Shopify's annual revenue has grown at a rapid pace since it went public in the middle of the last decade. Since the IPO in 2015, trailing-12-month revenue is up over 4,000%, greatly outpacing technology giants like Alphabet over the same time frame.

How has Shopify been able to grow so quickly? By riding the trend of direct-to-consumer (DTC) online sellers around the world. Shopify's business model is to offer subscriptions for businesses and individuals to easily create a website and start selling things online. It also has an application marketplace, where other businesses can offer services to its e-commerce merchants, and it has its own payments service called Shopify Payments.

As of this writing, it is estimated that Shopify has 1.75 million merchants on its platform, from large enterprises to small individual sellers. From these merchants, Shopify earned $1.3 billion in subscription revenue and $3.3 billion in merchant solutions (the majority of which is payments) in 2021. Merchant solutions have been the big driver of growth over the past few years, with revenue up 442% since 2018. Clearly, merchants are finding value with the Shopify platform.

2. Shopify has a large market opportunity around the world

In 2021, Shopify processed $175.4 billion in gross merchandise volume (GMV), which is the total amount of money that flowed through its platform.
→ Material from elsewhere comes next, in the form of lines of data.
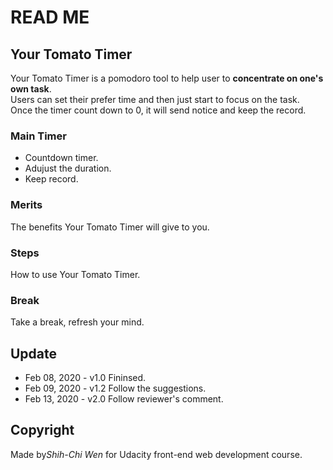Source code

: # READ ME
## Your Tomato Timer
Your Tomato Timer is a pomodoro tool to help user to **concentrate on one's own task**.  
Users can set their prefer time and then just start to focus on the task.  
Once the timer count down to 0, it will send notice and keep the record.

### Main Timer
- Countdown timer.
- Adujust the duration.
- Keep record.

### Merits
The benefits Your Tomato Timer will give to you.

### Steps
How to use Your Tomato Timer.

### Break
Take a break, refresh your mind.

## Update
- Feb 08, 2020 - v1.0 Fininsed.
- Feb 09, 2020 - v1.2 Follow the suggestions.
- Feb 13, 2020 - v2.0 Follow reviewer's comment.

## Copyright
Made by*Shih-Chi Wen* for Udacity front-end web development course.
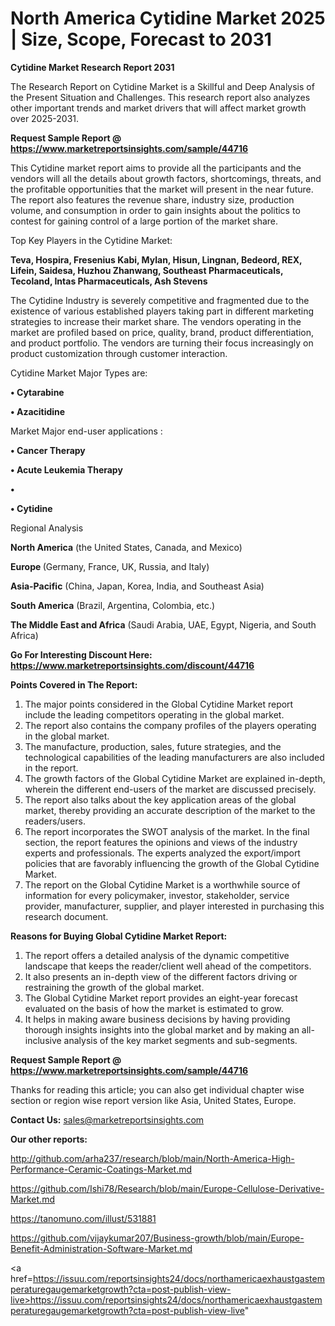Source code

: # North America Cytidine Market 2025 | Size, Scope, Forecast to 2031

<strong>Cytidine Market Research Report 2031</strong>

The Research Report on Cytidine Market is a Skillful and Deep Analysis of the Present Situation and Challenges. This research report also analyzes other important trends and market drivers that will affect market growth over 2025-2031.

<strong>Request Sample Report @ <a href=https://www.marketreportsinsights.com/sample/44716>https://www.marketreportsinsights.com/sample/44716</a></strong>

This Cytidine market report aims to provide all the participants and the vendors will all the details about growth factors, shortcomings, threats, and the profitable opportunities that the market will present in the near future. The report also features the revenue share, industry size, production volume, and consumption in order to gain insights about the politics to contest for gaining control of a large portion of the market share.

Top Key Players in the Cytidine Market:

<strong>Teva, Hospira, Fresenius Kabi, Mylan, Hisun, Lingnan, Bedeord, REX, Lifein, Saidesa, Huzhou Zhanwang, Southeast Pharmaceuticals, Tecoland, Intas Pharmaceuticals, Ash Stevens</strong>

The Cytidine Industry is severely competitive and fragmented due to the existence of various established players taking part in different marketing strategies to increase their market share. The vendors operating in the market are profiled based on price, quality, brand, product differentiation, and product portfolio. The vendors are turning their focus increasingly on product customization through customer interaction.

Cytidine Market Major Types are:

<strong>•  Cytarabine

•  Azacitidine</strong>

Market Major end-user applications :

<strong>•  Cancer Therapy

•  Acute Leukemia Therapy

•  

•  Cytidine</strong>

Regional Analysis

</u><strong><b>North America</b></strong> (the United States, Canada, and Mexico)

<strong><b>Europe </b></strong>(Germany, France, UK, Russia, and Italy)

<strong><b>Asia-Pacific</b></strong> (China, Japan, Korea, India, and Southeast Asia)

<strong><b>South America</b></strong> (Brazil, Argentina, Colombia, etc.)

<strong><b>The Middle East and Africa</b></strong> (Saudi Arabia, UAE, Egypt, Nigeria, and South Africa)

<strong>Go For Interesting Discount Here: <a href=https://www.marketreportsinsights.com/discount/44716>https://www.marketreportsinsights.com/discount/44716</a></strong>

<strong>Points Covered in The Report:</strong>
<ol>
  <li>The major points considered in the Global Cytidine Market report include the leading competitors operating in the global market.</li>
  <li>The report also contains the company profiles of the players operating in the global market.</li>
  <li>The manufacture, production, sales, future strategies, and the technological capabilities of the leading manufacturers are also included in the report.</li>
  <li>The growth factors of the Global Cytidine Market are explained in-depth, wherein the different end-users of the market are discussed precisely.</li>
  <li>The report also talks about the key application areas of the global market, thereby providing an accurate description of the market to the readers/users.</li>
  <li>The report incorporates the SWOT analysis of the market. In the final section, the report features the opinions and views of the industry experts and professionals. The experts analyzed the export/import policies that are favorably influencing the growth of the Global Cytidine Market.</li>
  <li>The report on the Global Cytidine Market is a worthwhile source of information for every policymaker, investor, stakeholder, service provider, manufacturer, supplier, and player interested in purchasing this research document.</li>
</ol>
<strong>Reasons for Buying Global Cytidine Market Report:</strong>

<ol>
  <li>The report offers a detailed analysis of the dynamic competitive landscape that keeps the reader/client well ahead of the competitors.</li>
  <li>It also presents an in-depth view of the different factors driving or restraining the growth of the global market.</li>
  <li>The Global Cytidine Market report provides an eight-year forecast evaluated on the basis of how the market is estimated to grow.</li>
  <li>It helps in making aware business decisions by having providing thorough insights insights into the global market and by making an all-inclusive analysis of the key market segments and sub-segments.</li>
</ol>
<strong>Request Sample Report @ <a href=https://www.marketreportsinsights.com/sample/44716>https://www.marketreportsinsights.com/sample/44716</a></strong>


Thanks for reading this article; you can also get individual chapter wise section or region wise report version like Asia, United States, Europe.

<strong>Contact Us:</strong>
sales@marketreportsinsights.com

<strong>Our other reports:</strong>

<a href=http://github.com/arha237/research/blob/main/North-America-High-Performance-Ceramic-Coatings-Market.md>http://github.com/arha237/research/blob/main/North-America-High-Performance-Ceramic-Coatings-Market.md</a>

<a href=https://github.com/Ishi78/Research/blob/main/Europe-Cellulose-Derivative-Market.md>https://github.com/Ishi78/Research/blob/main/Europe-Cellulose-Derivative-Market.md</a>

<a href=https://tanomuno.com/illust/531881>https://tanomuno.com/illust/531881</a>

<a href=https://github.com/vijaykumar207/Business-growth/blob/main/Europe-Benefit-Administration-Software-Market.md>https://github.com/vijaykumar207/Business-growth/blob/main/Europe-Benefit-Administration-Software-Market.md</a>

<a href=https://issuu.com/reportsinsights24/docs/northamericaexhaustgastemperaturegaugemarketgrowth?cta=post-publish-view-live>https://issuu.com/reportsinsights24/docs/northamericaexhaustgastemperaturegaugemarketgrowth?cta=post-publish-view-live</a>"
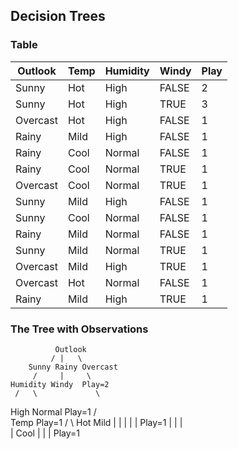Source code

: ## Decision Trees

### Table

| Outlook   | Temp  | Humidity | Windy  | Play |
|-----------|-------|----------|--------|------|
| Sunny     | Hot   | High     | FALSE  | 2    |
| Sunny     | Hot   | High     | TRUE   | 3    |
| Overcast  | Hot   | High     | FALSE  | 1    |
| Rainy     | Mild  | High     | FALSE  | 1    |
| Rainy     | Cool  | Normal   | FALSE  | 1    |
| Rainy     | Cool  | Normal   | TRUE   | 1    |
| Overcast  | Cool  | Normal   | TRUE   | 1    |
| Sunny     | Mild  | High     | FALSE  | 1    |
| Sunny     | Cool  | Normal   | FALSE  | 1    |
| Rainy     | Mild  | Normal   | FALSE  | 1    |
| Sunny     | Mild  | Normal   | TRUE   | 1    |
| Overcast  | Mild  | High     | TRUE   | 1    |
| Overcast  | Hot   | Normal   | FALSE  | 1    |
| Rainy     | Mild  | High     | TRUE   | 1    |


### The Tree with Observations

              Outlook
             / |   \
        Sunny Rainy Overcast
         /     |     \
    Humidity Windy  Play=2
     /   \             \
   High Normal       Play=1
    /      \
  Temp     Play=1
  /  \ 
 Hot Mild
  |   |
  |   | 
  |  Play=1
  |
  |
  |  
  |
 Cool 
  |
  |
  |
Play=1
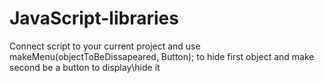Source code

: # JavaScript-libraries
Connect script to your current project and use makeMenu(objectToBeDissapeared, Button); to hide first object and make second be a button to display\hide it 
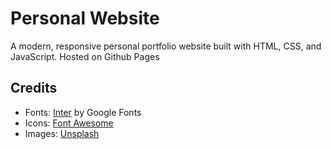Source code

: # Personal Website

A modern, responsive personal portfolio website built with HTML, CSS, and JavaScript. Hosted on Github Pages

## Credits

- Fonts: [Inter](https://fonts.google.com/specimen/Inter) by Google Fonts
- Icons: [Font Awesome](https://fontawesome.com/)
- Images: [Unsplash](https://unsplash.com/)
Of that, $85.8 billion was gross payment volume (GPV), which means sales that were processed with Shopify Payments.

Understanding GMV and GPV is important because these metrics show Shopify's market share of e-commerce sales around the globe. In 2021, global e-commerce sales were estimated to be $4.9 trillion. Comparing that number to Shopify's annual GMV, the platform has approximately 3.6% market share when looking at the entire globe. Excluding China (Shopify doesn't operate in the country), which did approximately 50% of e-commerce sales in 2021, Shopify has a 7.2% market share of e-commerce sales.

Shopify has grown its market share in e-commerce by growing its GMV faster than the overall industry, which investors should expect to continue over the next few years. But even if Shopify just maintains its 7.2% market share in its addressable markets, the business will likely grow along with the overall industry, as it is expected to hit over $7 trillion in annual spending in 2025.

3. Shopify has minimal direct competition

Shopify has a lot of competition from online marketplaces like Amazon, MercadoLibre, eBay, and Sea Limited. However, there are only a few other large competitors that have copied Shopify's model of being the back-end software that powers other DTC e-commerce websites. These include website builders like BigCommerce, Wix, and Squarespace, which all have decent e-commerce tools. Shopify is still the clear leader though, growing revenue at a faster rate than all three of these competitors.

Identifying the competitive landscape is important. The fact that Shopify is the runaway leader in its e-commerce niche indicates to me the platform will win the majority of new merchants who want to sell directly to consumers online. This will not only lead to increased subscription revenue but also payments revenue over the next few years and beyond. 

One reason to sell

You're probably realizing by now that Shopify is a high-quality business. So what could hold back the stock from performing well for investors? One word: valuation. 

As of this writing, Shopify's stock has a market cap of $85 billion. In 2021, it generated $4.6 billion in revenue. This gives the stock a price-to-sales ratio (P/S) of 18.5, much higher than the average P/S of 3 for the S&P 500.

Now, Shopify is growing much faster and has higher margins (54% gross margins in 2021) than the average stock in the S&P 500. But the price you pay for a stock still matters. If there's anything that will prevent Shopify from putting up good returns for shareholders over the next decade, its the valuation.